→ Exercise aim: Please copy out the lines in the entries that contain "Choosing".

[Records from a collection]
Content starts

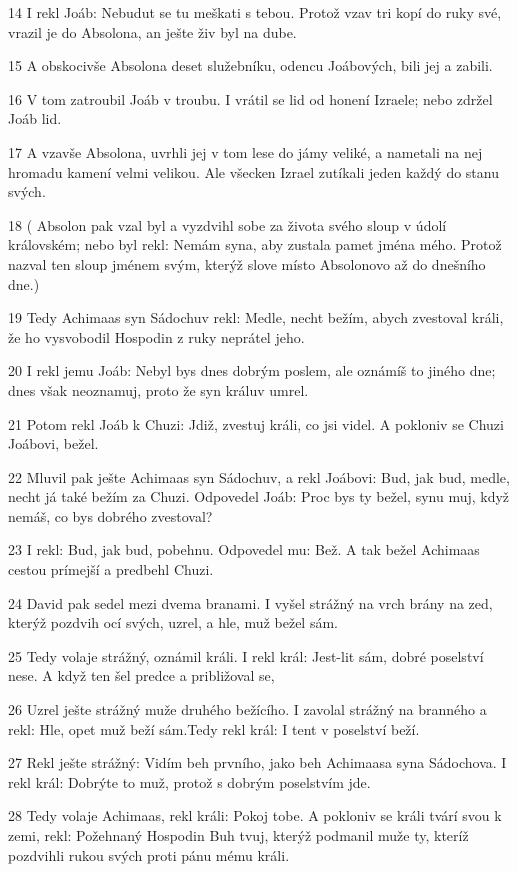 \par 14 I rekl Joáb: Nebudut se tu meškati s tebou. Protož vzav tri kopí do ruky své, vrazil je do Absolona, an ješte živ byl na dube.
\par 15 A obskocivše Absolona deset služebníku, odencu Joábových, bili jej a zabili.
\par 16 V tom zatroubil Joáb v troubu. I vrátil se lid od honení Izraele; nebo zdržel Joáb lid.
\par 17 A vzavše Absolona, uvrhli jej v tom lese do jámy veliké, a nametali na nej hromadu kamení velmi velikou. Ale všecken Izrael zutíkali jeden každý do stanu svých.
\par 18 ( Absolon pak vzal byl a vyzdvihl sobe za života svého sloup v údolí královském; nebo byl rekl: Nemám syna, aby zustala pamet jména mého. Protož nazval ten sloup jménem svým, kterýž slove místo Absolonovo až do dnešního dne.)
\par 19 Tedy Achimaas syn Sádochuv rekl: Medle, necht bežím, abych zvestoval králi, že ho vysvobodil Hospodin z ruky neprátel jeho.
\par 20 I rekl jemu Joáb: Nebyl bys dnes dobrým poslem, ale oznámíš to jiného dne; dnes však neoznamuj, proto že syn králuv umrel.
\par 21 Potom rekl Joáb k Chuzi: Jdiž, zvestuj králi, co jsi videl. A pokloniv se Chuzi Joábovi, bežel.
\par 22 Mluvil pak ješte Achimaas syn Sádochuv, a rekl Joábovi: Bud, jak bud, medle, necht já také bežím za Chuzi. Odpovedel Joáb: Proc bys ty bežel, synu muj, když nemáš, co bys dobrého zvestoval?
\par 23 I rekl: Bud, jak bud, pobehnu. Odpovedel mu: Bež. A tak bežel Achimaas cestou prímejší a predbehl Chuzi.
\par 24 David pak sedel mezi dvema branami. I vyšel strážný na vrch brány na zed, kterýž pozdvih ocí svých, uzrel, a hle, muž bežel sám.
\par 25 Tedy volaje strážný, oznámil králi. I rekl král: Jest-lit sám, dobré poselství nese. A když ten šel predce a približoval se,
\par 26 Uzrel ješte strážný muže druhého bežícího. I zavolal strážný na branného a rekl: Hle, opet muž beží sám.Tedy rekl král: I tent v poselství beží.
\par 27 Rekl ješte strážný: Vidím beh prvního, jako beh Achimaasa syna Sádochova. I rekl král: Dobrýte to muž, protož s dobrým poselstvím jde.
\par 28 Tedy volaje Achimaas, rekl králi: Pokoj tobe. A pokloniv se králi tvárí svou k zemi, rekl: Požehnaný Hospodin Buh tvuj, kterýž podmanil muže ty, kteríž pozdvihli rukou svých proti pánu mému králi.
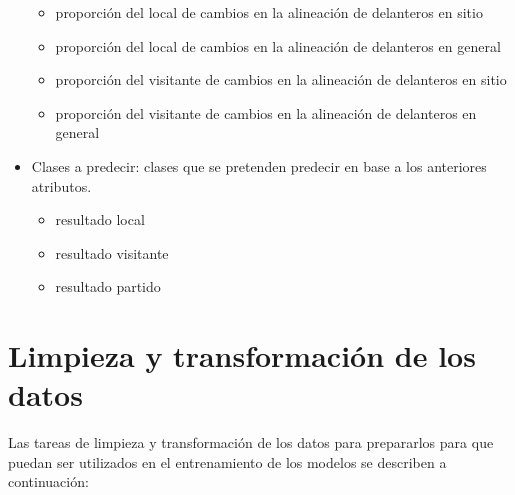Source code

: \begin{itemize}
\begin{itemize}
              \item proporción del local de cambios en la alineación de delanteros en sitio
              \item proporción del local de cambios en la alineación de delanteros en general
              \item proporción del visitante de cambios en la alineación de delanteros en sitio
              \item proporción del visitante de cambios en la alineación de delanteros en general
          \end{itemize}
    \item Clases a predecir: clases que se pretenden predecir en base a los anteriores atributos.
          \begin{itemize}
              \item resultado local
              \item resultado visitante
              \item resultado partido
          \end{itemize}
\end{itemize}




\section{Limpieza y transformación de los datos}
Las tareas de limpieza y transformación de los datos para prepararlos para que puedan ser utilizados en el entrenamiento de los modelos se describen a continuación:

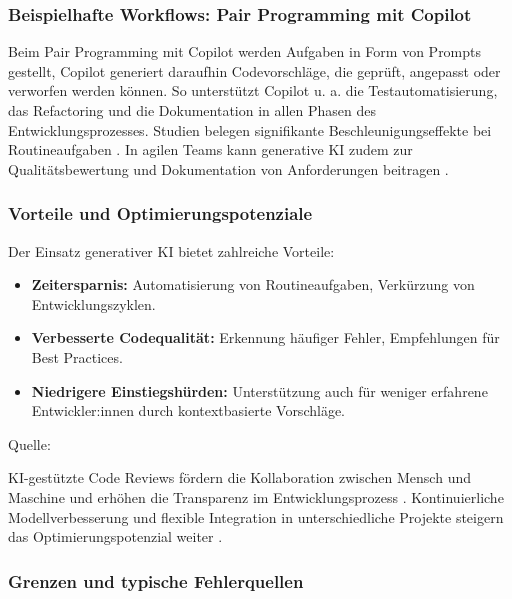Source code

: \subsubsection{Beispielhafte Workflows: Pair Programming mit Copilot}

Beim Pair Programming mit Copilot werden Aufgaben in Form von Prompts gestellt,
Copilot generiert daraufhin Codevorschläge, die geprüft, angepasst oder
verworfen werden können. So unterstützt Copilot u. a. die Testautomatisierung,
das Refactoring und die Dokumentation in allen Phasen des
Entwicklungsprozesses. Studien belegen signifikante Beschleunigungseffekte bei
Routineaufgaben \cite{kerr_github_nodate, weisz_design_2024,
    shi_ai-assisted_2023}. In agilen Teams kann generative KI zudem zur
Qualitätsbewertung und Dokumentation von Anforderungen beitragen
\cite{geyer_case_2025}.

\subsubsection{Vorteile und Optimierungspotenziale}

Der Einsatz generativer KI bietet zahlreiche Vorteile:
\begin{itemize}
    \item \textbf{Zeitersparnis:} Automatisierung von Routineaufgaben, Verkürzung von Entwicklungszyklen.
    \item \textbf{Verbesserte Codequalität:} Erkennung häufiger Fehler, Empfehlungen für Best Practices.
    \item \textbf{Niedrigere Einstiegshürden:} Unterstützung auch für weniger erfahrene Entwickler:innen durch kontextbasierte Vorschläge.
\end{itemize}
Quelle: \cite{donvir_role_2024, sergeyuk_human-ai_2025}

KI-gestützte Code Reviews fördern die Kollaboration zwischen Mensch und
Maschine und erhöhen die Transparenz im Entwicklungsprozess
\cite{alami_human_2025}. Kontinuierliche Modellverbesserung und flexible
Integration in unterschiedliche Projekte steigern das Optimierungspotenzial
weiter \cite{kerr_github_nodate, weisz_design_2024}.

\subsubsection{Grenzen und typische Fehlerquellen}

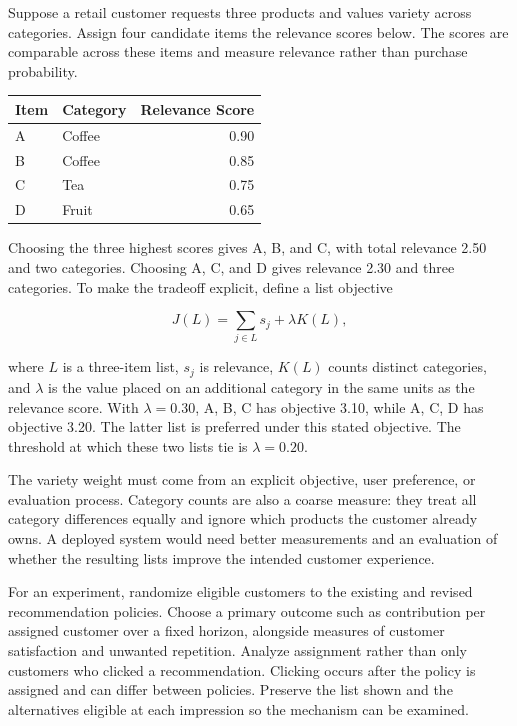 Suppose a retail customer requests three products and values variety
across categories. Assign four candidate items the relevance scores
below. The scores are comparable across these items and measure
relevance rather than purchase probability.

\begin{table}[H]
\centering\small
\begin{tabular}{@{}llr@{}}
\toprule
Item & Category & Relevance Score \\
\midrule

A & Coffee & 0.90 \\
B & Coffee & 0.85 \\
C & Tea & 0.75 \\
D & Fruit & 0.65 \\
\bottomrule
\end{tabular}
\end{table}

Choosing the three highest scores gives A, B, and C, with total
relevance 2.50 and two categories. Choosing A, C, and D gives relevance
2.30 and three categories. To make the tradeoff explicit, define a list
objective

\[
J(L)=\sum_{j\in L}s_j+\lambda K(L),
\]

where \(L\) is a three-item list, \(s_j\) is relevance, \(K(L)\) counts
distinct categories, and \(\lambda\) is the value placed on an
additional category in the same units as the relevance score. With
\(\lambda=0.30\), A, B, C has objective 3.10, while A, C, D has
objective 3.20. The latter list is preferred under this stated
objective. The threshold at which these two lists tie is
\(\lambda=0.20\).

The variety weight must come from an explicit objective, user
preference, or evaluation process. Category counts are also a coarse
measure: they treat all category differences equally and ignore which
products the customer already owns. A deployed system would need better
measurements and an evaluation of whether the resulting lists improve
the intended customer experience.

For an experiment, randomize eligible customers to the existing and
revised recommendation policies. Choose a primary outcome such as
contribution per assigned customer over a fixed horizon, alongside
measures of customer satisfaction and unwanted repetition. Analyze
assignment rather than only customers who clicked a recommendation.
Clicking occurs after the policy is assigned and can differ between
policies. Preserve the list shown and the alternatives eligible at each
impression so the mechanism can be examined.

Content ends

→ Output of the task:
Choosing the three highest scores gives A, B, and C, with total
relevance 2.50 and two categories. Choosing A, C, and D gives relevance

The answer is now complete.